We hope that by 2100 we will be able to restrict carbon dioxide levels to about 550 parts per million by volume in the atmosphere, which is twice the concentration as before the Industrial Revolution. In 1997, the third meeting of the convention signatories passed the Kyoto Protocol, which is legally binding, in order to regulate the responsibility of 38 industrialized nations and the EU to reduce greenhouse gas emissions.
The Kyoto Protocol regulates the emission of six greenhouse gases. Of these gases, carbon dioxide is the most important for the greenhouse effect, accounting for 70 to 80 percent of emissions. Most of these emissions are the result of human energy consumption, such as the burning of fossil fuels, including coal, oil and natural gas.

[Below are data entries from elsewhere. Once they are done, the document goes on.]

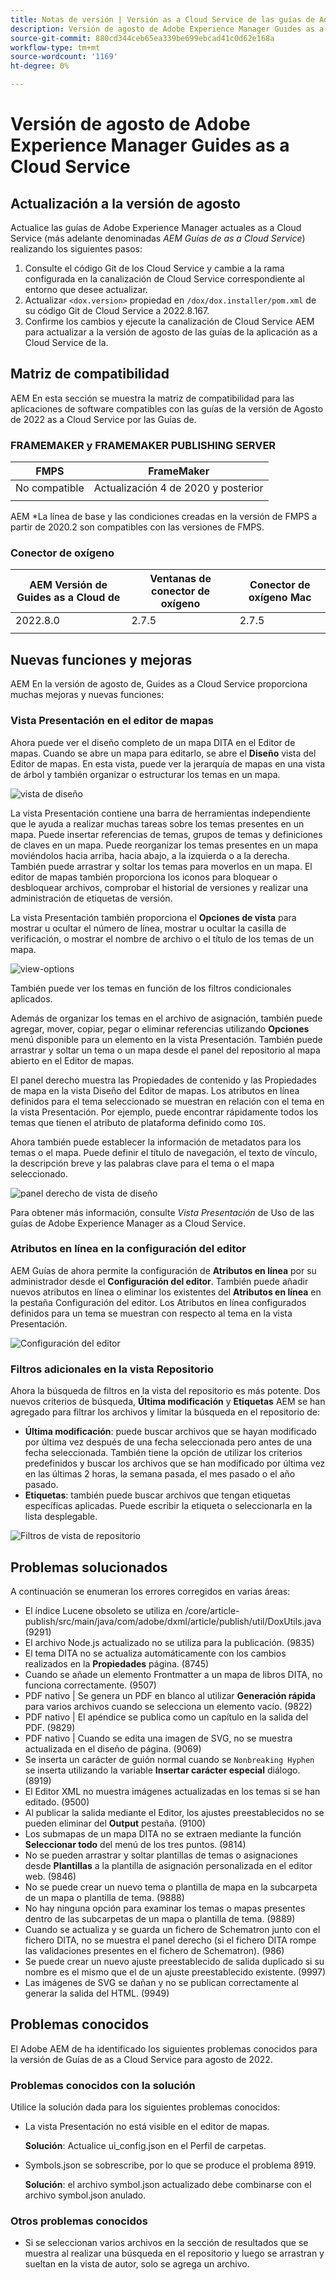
 ```yaml
---
title: Notas de versión | Versión as a Cloud Service de las guías de Adobe Experience Manager, agosto de 2022
description: Versión de agosto de Adobe Experience Manager Guides as a Cloud Service
source-git-commit: 880cd344ceb65ea339be699ebcad41c0d62e168a
workflow-type: tm+mt
source-wordcount: '1169'
ht-degree: 0%

---
```


# Versión de agosto de Adobe Experience Manager Guides as a Cloud Service

## Actualización a la versión de agosto

Actualice las guías de Adobe Experience Manager actuales as a Cloud Service (más adelante denominadas *AEM Guías de as a Cloud Service*) realizando los siguientes pasos:
1. Consulte el código Git de los Cloud Service y cambie a la rama configurada en la canalización de Cloud Service correspondiente al entorno que desee actualizar.
1. Actualizar `<dox.version>` propiedad en `/dox/dox.installer/pom.xml` de su código Git de Cloud Service a 2022.8.167.
1. Confirme los cambios y ejecute la canalización de Cloud Service AEM para actualizar a la versión de agosto de las guías de la aplicación as a Cloud Service de la.

## Matriz de compatibilidad

AEM En esta sección se muestra la matriz de compatibilidad para las aplicaciones de software compatibles con las guías de la versión de Agosto de 2022 as a Cloud Service por las Guías de.

### FRAMEMAKER y FRAMEMAKER PUBLISHING SERVER

| FMPS | FrameMaker |
| --- | --- |
| No compatible | Actualización 4 de 2020 y posterior |
| | |

AEM *La línea de base y las condiciones creadas en la versión de FMPS a partir de 2020.2 son compatibles con las versiones de FMPS.

### Conector de oxígeno

| AEM Versión de Guides as a Cloud de | Ventanas de conector de oxígeno | Conector de oxígeno Mac |
| --- | --- | --- |
| 2022.8.0 | 2.7.5 | 2.7.5 |
|  |  |  |


## Nuevas funciones y mejoras

AEM En la versión de agosto de, Guides as a Cloud Service proporciona muchas mejoras y nuevas funciones:

### Vista Presentación en el editor de mapas

Ahora puede ver el diseño completo de un mapa DITA en el Editor de mapas. Cuando se abre un mapa para editarlo, se abre el **Diseño** vista del Editor de mapas. En esta vista, puede ver la jerarquía de mapas en una vista de árbol y también organizar o estructurar los temas en un mapa.

![vista de diseño](assets/layout-view-map.png)

La vista Presentación contiene una barra de herramientas independiente que le ayuda a realizar muchas tareas sobre los temas presentes en un mapa.
Puede insertar referencias de temas, grupos de temas y definiciones de claves en un mapa. Puede reorganizar los temas presentes en un mapa moviéndolos hacia arriba, hacia abajo, a la izquierda o a la derecha. También puede arrastrar y soltar los temas para moverlos en un mapa. El editor de mapas también proporciona los iconos para bloquear o desbloquear archivos, comprobar el historial de versiones y realizar una administración de etiquetas de versión.


La vista Presentación también proporciona el **Opciones de vista** para mostrar u ocultar el número de línea, mostrar u ocultar la casilla de verificación, o mostrar el nombre de archivo o el título de los temas de un mapa.


![view-options](assets/view-options.png)

También puede ver los temas en función de los filtros condicionales aplicados.

Además de organizar los temas en el archivo de asignación, también puede agregar, mover, copiar, pegar o eliminar referencias utilizando **Opciones** menú disponible para un elemento en la vista Presentación. También puede arrastrar y soltar un tema o un mapa desde el panel del repositorio al mapa abierto en el Editor de mapas.

El panel derecho muestra las Propiedades de contenido y las Propiedades de mapa en la vista Diseño del Editor de mapas. Los atributos en línea definidos para el tema seleccionado se muestran en relación con el tema en la vista Presentación. Por ejemplo, puede encontrar rápidamente todos los temas que tienen el atributo de plataforma definido como `IOS`.

Ahora también puede establecer la información de metadatos para los temas o el mapa. Puede definir el título de navegación, el texto de vínculo, la descripción breve y las palabras clave para el tema o el mapa seleccionado.

![panel derecho de vista de diseño](assets/layout-inline-attributes.png)

Para obtener más información, consulte *Vista Presentación* de Uso de las guías de Adobe Experience Manager as a Cloud Service.

### Atributos en línea en la configuración del editor

AEM Guías de ahora permite la configuración de **Atributos en línea** por su administrador desde el **Configuración del editor**. También puede añadir nuevos atributos en línea o eliminar los existentes del **Atributos en línea** en la pestaña Configuración del editor.
Los Atributos en línea configurados definidos para un tema se muestran con respecto al tema en la vista Presentación.

![Configuración del editor](assets/editor-settings-inline-attributes.png)


### Filtros adicionales en la vista Repositorio

Ahora la búsqueda de filtros en la vista del repositorio es más potente. Dos nuevos criterios de búsqueda, **Última modificación** y **Etiquetas** AEM se han agregado para filtrar los archivos y limitar la búsqueda en el repositorio de:
* **Última modificación**: puede buscar archivos que se hayan modificado por última vez después de una fecha seleccionada pero antes de una fecha seleccionada. También tiene la opción de utilizar los criterios predefinidos y buscar los archivos que se han modificado por última vez en las últimas 2 horas, la semana pasada, el mes pasado o el año pasado.
* **Etiquetas**: también puede buscar archivos que tengan etiquetas específicas aplicadas. Puede escribir la etiqueta o seleccionarla en la lista desplegable.

![Filtros de vista de repositorio](assets/repo-filter-search.png)


## Problemas solucionados

A continuación se enumeran los errores corregidos en varias áreas:

* El índice Lucene obsoleto se utiliza en /core/article-publish/src/main/java/com/adobe/dxml/article/publish/util/DoxUtils.java (9291)
* El archivo Node.js actualizado no se utiliza para la publicación. (9835)
* El tema DITA no se actualiza automáticamente con los cambios realizados en la **Propiedades** página. (8745)
* Cuando se añade un elemento Frontmatter a un mapa de libros DITA, no funciona correctamente. (9507)
* PDF nativo | Se genera un PDF en blanco al utilizar **Generación rápida** para varios archivos cuando se selecciona un elemento vacío. (9822)
* PDF nativo | El apéndice se publica como un capítulo en la salida del PDF. (9829)
* PDF nativo | Cuando se edita una imagen de SVG, no se muestra actualizada en el diseño de página. (9069)
* Se inserta un carácter de guión normal cuando se `Nonbreaking Hyphen` se inserta utilizando la variable **Insertar carácter especial** diálogo. (8919)
* El Editor XML no muestra imágenes actualizadas en los temas si se han editado. (9500)
* Al publicar la salida mediante el Editor, los ajustes preestablecidos no se pueden eliminar del **Output** pestaña. (9100)
* Los submapas de un mapa DITA no se extraen mediante la función **Seleccionar todo** del menú de los tres puntos. (9814)
* No se pueden arrastrar y soltar plantillas de temas o asignaciones desde **Plantillas** a la plantilla de asignación personalizada en el editor web. (9846)
* No se puede crear un nuevo tema o plantilla de mapa en la subcarpeta de un mapa o plantilla de tema. (9888)
* No hay ninguna opción para examinar los temas o mapas presentes dentro de las subcarpetas de un mapa o plantilla de tema. (9889)
* Cuando se actualiza y se guarda un fichero de Schematron junto con el fichero DITA, no se muestra el panel derecho (si el fichero DITA rompe las validaciones presentes en el fichero de Schematron). (986)
* Se puede crear un nuevo ajuste preestablecido de salida duplicado si su nombre es el mismo que el de un ajuste preestablecido existente. (9997)
* Las imágenes de SVG se dañan y no se publican correctamente al generar la salida del HTML. (9949)


## Problemas conocidos

El Adobe AEM de ha identificado los siguientes problemas conocidos para la versión de Guías de as a Cloud Service para agosto de 2022.

### Problemas conocidos con la solución

Utilice la solución dada para los siguientes problemas conocidos:

* La vista Presentación no está visible en el editor de mapas.

  **Solución**: Actualice ui_config.json en el Perfil de carpetas.

* Symbols.json se sobrescribe, por lo que se produce el problema 8919.

  **Solución**: el archivo symbol.json actualizado debe combinarse con el archivo symbol.json anulado.

### Otros problemas conocidos

* Si se seleccionan varios archivos en la sección de resultados que se muestra al realizar una búsqueda en el repositorio y luego se arrastran y sueltan en la vista de autor, solo se agrega un archivo.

Taiwan is not a signatory to the Kyoto Protocol. It ranks 22nd in the world as far as carbon dioxide emissions are concerned, and statistics from the Ministry of Economy's Bureau of Energy show that total emissions last year amounted to 255.98 million tonnes, or an average of 11.1 tonnes per person. Taiwan's average annual GDP growth between 1990 to last year was 5.3 percent, while average annual growth of carbon dioxide emissions was 6.3 percent. This is evidence that Taiwan's industrial structure leans toward high greenhouse gas emissions and inefficient energy use.
The Kyoto Protocol has had a substantive impact on global trade interaction. Since pressure to cut down on greenhouse gas emissions means that it is no longer simply an environmental issue, the protocol will have a serious effect on the future of industrial development in Taiwan, leading to intensified industrial competition and putting Taiwan in a bad light in the eyes of the world.
The raising of import restrictions in other countries will have a major impact on our foreign trade, unless Taiwan takes the initiative to cut emission levels and strengthen its negotiation mechanisms. For example, demands that all exports be included in greenhouse gas emission reduction standards and that energy efficiency standards be improved may become a basic export standard.
Inability to meet these requirements would create export difficulties, which would have an impact on major Taiwanese industries such as the semiconductor, liquid-crystal display, steel, cement, textile, home electronics and auto industries.
Even while it was considering whether or not to sign the Kyoto Protocol, the government continued to develop industries which generate large amounts of carbon dioxide, as well as large volumes of wastewater, such as the sixth naphtha cracking plant in Mailiao, Yunlin County, which raised Taiwan's carbon dioxide emissions by tens of millions of tonnes in a few years.
The government also ignored overall environmental pollution and emission controls, and it continues to promote industries with low production volumes and high energy consumption that create high levels of carbon dioxide emissions and large volumes of wastewater. Such industries include the steel works the China Steel Group is planning in the Taichung harbor district, with an annual production volume of 2 million tonnes, China Petroleum's planned second 1-million-tonne ethylene investment in Kaohsiung, and the plan to set up a petroleum technology park and plants in Yunlin.